Większość ludzi jest zdezorientowana globalnym kryzysem energetycznym, podczas którego ceny ropy, gazu i węgla jednocześnie gwałtownie rosną, powodując nawet zamknięcie głównych zakładów przemysłowych, takich jak chemikalia, aluminium czy stal. UE upiera się, że wszystko jest spowodowane działaniami militarnymi Putina i Rosji na Ukrainie.
Nie o to chodzi.
Kryzys energetyczny to długo planowana strategia zachodnich kręgów korporacyjnych i politycznych mająca na celu demontaż gospodarek przemysłowych w imię dystopijnej Zielonej Agendy .
Ma to swoje korzenie w okresie na długo przed lutym 2022 r., kiedy Rosja rozpoczęła akcję militarną na Ukrainie.
Blackrock naciska na ESG
W styczniu 2020 r., w przededniu wyniszczających gospodarczo i społecznie blokad związanych z pandemią, dyrektor generalny największego na świecie funduszu inwestycyjnego, Larry Fink z Blackrock, wystosował list do współpracowników z Wall Street i dyrektorów generalnych korporacji w sprawie przyszłości przepływów inwestycyjnych. W dokumencie skromnie zatytułowanym „Fundamentalne przekształcenie finansów” Fink, zarządzający największym na świecie funduszem inwestycyjnym, zarządzającym wówczas około 7 bilionami dolarów, ogłosił radykalne odejście od inwestycji korporacyjnych. Pieniądze stałyby się „zielone”. W swoim uważnie obserwowanym liście z 2020 r. Fink oświadczył:
„W najbliższej przyszłości – i wcześniej, niż większość przewiduje – nastąpi znacząca realokacja kapitału… Ryzyko klimatyczne to ryzyko inwestycyjne”. Dalej stwierdził: „Każdy rząd, firma i akcjonariusz musi stawić czoła zmianom klimatycznym”.
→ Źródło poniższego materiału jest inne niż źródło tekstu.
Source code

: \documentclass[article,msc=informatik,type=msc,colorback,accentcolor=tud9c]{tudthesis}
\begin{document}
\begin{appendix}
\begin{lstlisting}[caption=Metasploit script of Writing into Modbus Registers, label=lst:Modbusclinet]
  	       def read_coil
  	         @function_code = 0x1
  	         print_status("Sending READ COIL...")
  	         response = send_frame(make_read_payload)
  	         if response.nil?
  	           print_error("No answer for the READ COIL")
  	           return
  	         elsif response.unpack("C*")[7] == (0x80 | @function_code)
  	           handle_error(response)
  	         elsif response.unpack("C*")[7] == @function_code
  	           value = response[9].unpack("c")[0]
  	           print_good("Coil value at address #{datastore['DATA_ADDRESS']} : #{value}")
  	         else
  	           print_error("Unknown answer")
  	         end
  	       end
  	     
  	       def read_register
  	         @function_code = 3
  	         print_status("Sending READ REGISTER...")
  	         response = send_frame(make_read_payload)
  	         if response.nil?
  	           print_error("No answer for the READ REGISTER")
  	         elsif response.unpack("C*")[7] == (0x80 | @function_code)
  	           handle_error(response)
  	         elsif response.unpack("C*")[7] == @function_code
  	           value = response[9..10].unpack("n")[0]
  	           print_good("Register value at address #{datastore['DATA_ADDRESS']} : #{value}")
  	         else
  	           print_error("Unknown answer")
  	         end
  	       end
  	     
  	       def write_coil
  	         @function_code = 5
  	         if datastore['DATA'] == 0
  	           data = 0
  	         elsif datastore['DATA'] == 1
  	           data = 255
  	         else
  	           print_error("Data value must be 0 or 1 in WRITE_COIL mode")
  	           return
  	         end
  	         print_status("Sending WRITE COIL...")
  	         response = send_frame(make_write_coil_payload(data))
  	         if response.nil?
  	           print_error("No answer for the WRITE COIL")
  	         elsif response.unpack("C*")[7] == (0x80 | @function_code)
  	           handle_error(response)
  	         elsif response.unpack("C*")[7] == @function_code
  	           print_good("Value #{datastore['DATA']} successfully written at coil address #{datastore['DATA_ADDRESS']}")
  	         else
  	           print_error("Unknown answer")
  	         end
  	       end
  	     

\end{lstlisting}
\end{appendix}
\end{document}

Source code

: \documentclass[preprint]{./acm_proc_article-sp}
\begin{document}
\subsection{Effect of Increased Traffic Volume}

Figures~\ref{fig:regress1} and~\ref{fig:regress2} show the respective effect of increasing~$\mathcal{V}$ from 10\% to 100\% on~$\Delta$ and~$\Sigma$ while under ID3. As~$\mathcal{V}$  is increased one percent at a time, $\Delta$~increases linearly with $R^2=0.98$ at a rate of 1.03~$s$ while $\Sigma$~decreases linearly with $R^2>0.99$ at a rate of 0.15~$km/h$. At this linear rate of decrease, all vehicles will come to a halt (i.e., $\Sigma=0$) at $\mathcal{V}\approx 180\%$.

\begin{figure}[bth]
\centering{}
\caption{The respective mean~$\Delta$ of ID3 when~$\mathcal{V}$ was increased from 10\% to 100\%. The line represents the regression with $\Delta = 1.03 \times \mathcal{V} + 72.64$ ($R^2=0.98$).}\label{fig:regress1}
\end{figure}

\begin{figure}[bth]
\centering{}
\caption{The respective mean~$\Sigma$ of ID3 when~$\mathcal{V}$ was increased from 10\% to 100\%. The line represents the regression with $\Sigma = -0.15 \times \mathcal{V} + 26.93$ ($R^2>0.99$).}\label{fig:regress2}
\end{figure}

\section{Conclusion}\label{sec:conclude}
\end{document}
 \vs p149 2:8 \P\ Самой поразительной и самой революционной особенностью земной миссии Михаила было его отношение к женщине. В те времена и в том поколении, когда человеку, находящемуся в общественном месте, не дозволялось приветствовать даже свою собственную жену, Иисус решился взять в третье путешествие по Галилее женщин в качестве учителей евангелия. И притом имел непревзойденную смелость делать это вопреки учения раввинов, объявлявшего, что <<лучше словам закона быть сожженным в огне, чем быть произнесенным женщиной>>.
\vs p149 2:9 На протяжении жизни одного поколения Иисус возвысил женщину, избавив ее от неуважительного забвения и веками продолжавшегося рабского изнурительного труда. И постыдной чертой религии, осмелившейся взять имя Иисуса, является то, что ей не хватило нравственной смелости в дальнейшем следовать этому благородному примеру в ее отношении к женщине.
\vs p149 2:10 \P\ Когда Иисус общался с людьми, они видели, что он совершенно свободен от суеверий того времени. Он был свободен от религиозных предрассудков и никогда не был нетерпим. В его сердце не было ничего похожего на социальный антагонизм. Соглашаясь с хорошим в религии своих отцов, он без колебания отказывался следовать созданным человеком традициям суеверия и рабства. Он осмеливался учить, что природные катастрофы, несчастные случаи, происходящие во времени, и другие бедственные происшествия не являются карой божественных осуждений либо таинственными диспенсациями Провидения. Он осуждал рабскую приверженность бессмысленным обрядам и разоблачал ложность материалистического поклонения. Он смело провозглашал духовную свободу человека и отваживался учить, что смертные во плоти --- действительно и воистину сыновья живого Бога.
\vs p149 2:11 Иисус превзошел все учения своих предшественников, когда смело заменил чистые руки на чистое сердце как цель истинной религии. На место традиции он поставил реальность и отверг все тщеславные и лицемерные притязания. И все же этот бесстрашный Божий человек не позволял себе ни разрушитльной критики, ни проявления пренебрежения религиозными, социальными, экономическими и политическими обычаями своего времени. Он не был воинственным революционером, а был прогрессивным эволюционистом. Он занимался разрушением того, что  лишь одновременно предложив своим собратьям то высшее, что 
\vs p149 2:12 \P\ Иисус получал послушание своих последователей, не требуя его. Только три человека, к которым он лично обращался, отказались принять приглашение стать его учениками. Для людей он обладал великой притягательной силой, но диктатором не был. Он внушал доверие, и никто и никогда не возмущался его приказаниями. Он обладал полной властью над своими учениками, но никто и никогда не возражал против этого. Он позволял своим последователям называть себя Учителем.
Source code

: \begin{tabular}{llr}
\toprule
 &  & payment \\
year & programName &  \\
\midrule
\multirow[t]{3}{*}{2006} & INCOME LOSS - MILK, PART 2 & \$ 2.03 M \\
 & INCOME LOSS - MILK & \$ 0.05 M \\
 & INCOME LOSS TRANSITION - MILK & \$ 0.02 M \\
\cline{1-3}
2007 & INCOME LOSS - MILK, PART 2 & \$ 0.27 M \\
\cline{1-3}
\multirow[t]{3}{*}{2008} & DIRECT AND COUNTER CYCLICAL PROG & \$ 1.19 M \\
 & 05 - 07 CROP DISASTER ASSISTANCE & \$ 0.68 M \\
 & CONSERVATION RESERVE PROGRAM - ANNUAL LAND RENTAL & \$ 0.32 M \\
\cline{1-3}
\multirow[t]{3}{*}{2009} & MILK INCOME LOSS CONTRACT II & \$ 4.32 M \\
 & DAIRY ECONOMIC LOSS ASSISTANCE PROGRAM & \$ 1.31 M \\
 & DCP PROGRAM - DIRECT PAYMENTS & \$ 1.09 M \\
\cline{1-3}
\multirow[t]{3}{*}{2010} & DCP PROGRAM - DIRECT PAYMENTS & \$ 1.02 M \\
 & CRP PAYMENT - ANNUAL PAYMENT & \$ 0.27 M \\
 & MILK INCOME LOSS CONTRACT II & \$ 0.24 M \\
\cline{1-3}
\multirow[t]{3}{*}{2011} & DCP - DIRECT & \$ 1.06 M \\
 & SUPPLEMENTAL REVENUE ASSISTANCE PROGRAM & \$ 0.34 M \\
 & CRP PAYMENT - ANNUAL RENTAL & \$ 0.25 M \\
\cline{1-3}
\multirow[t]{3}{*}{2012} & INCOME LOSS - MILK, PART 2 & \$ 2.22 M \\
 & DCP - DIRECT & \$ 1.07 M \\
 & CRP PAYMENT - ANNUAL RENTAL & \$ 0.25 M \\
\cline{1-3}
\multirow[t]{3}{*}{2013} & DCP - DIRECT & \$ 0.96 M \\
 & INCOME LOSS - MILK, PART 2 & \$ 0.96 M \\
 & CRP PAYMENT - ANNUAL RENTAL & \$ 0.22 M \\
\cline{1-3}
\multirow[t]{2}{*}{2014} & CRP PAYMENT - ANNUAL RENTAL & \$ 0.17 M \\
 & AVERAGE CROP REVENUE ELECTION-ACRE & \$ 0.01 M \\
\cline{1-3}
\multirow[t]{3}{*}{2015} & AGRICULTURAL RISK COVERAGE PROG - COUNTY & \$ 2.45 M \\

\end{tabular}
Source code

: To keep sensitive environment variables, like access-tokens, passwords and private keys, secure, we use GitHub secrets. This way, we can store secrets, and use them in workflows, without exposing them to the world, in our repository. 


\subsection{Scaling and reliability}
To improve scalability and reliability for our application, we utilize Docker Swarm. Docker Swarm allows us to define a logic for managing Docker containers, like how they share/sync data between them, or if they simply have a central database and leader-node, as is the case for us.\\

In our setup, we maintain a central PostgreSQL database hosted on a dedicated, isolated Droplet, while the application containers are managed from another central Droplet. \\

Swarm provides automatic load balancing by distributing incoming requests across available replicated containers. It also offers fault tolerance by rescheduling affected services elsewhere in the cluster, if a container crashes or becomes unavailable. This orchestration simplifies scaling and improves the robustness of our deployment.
W osobnym piśmie skierowanym do klientów-inwestorów Blackrock Fink przedstawił nowy program inwestowania kapitałowego. Zadeklarował, że Blackrock wyjdzie z niektórych inwestycji wysokoemisyjnych, takich jak węgiel, największe źródło energii elektrycznej dla wielu krajów. Dodał, że Blackrock będzie sprawdzał nowe inwestycje w ropę, gaz i węgiel, aby określić, czy są one zgodne z „zrównoważonym rozwojem” Agendy ONZ 2030.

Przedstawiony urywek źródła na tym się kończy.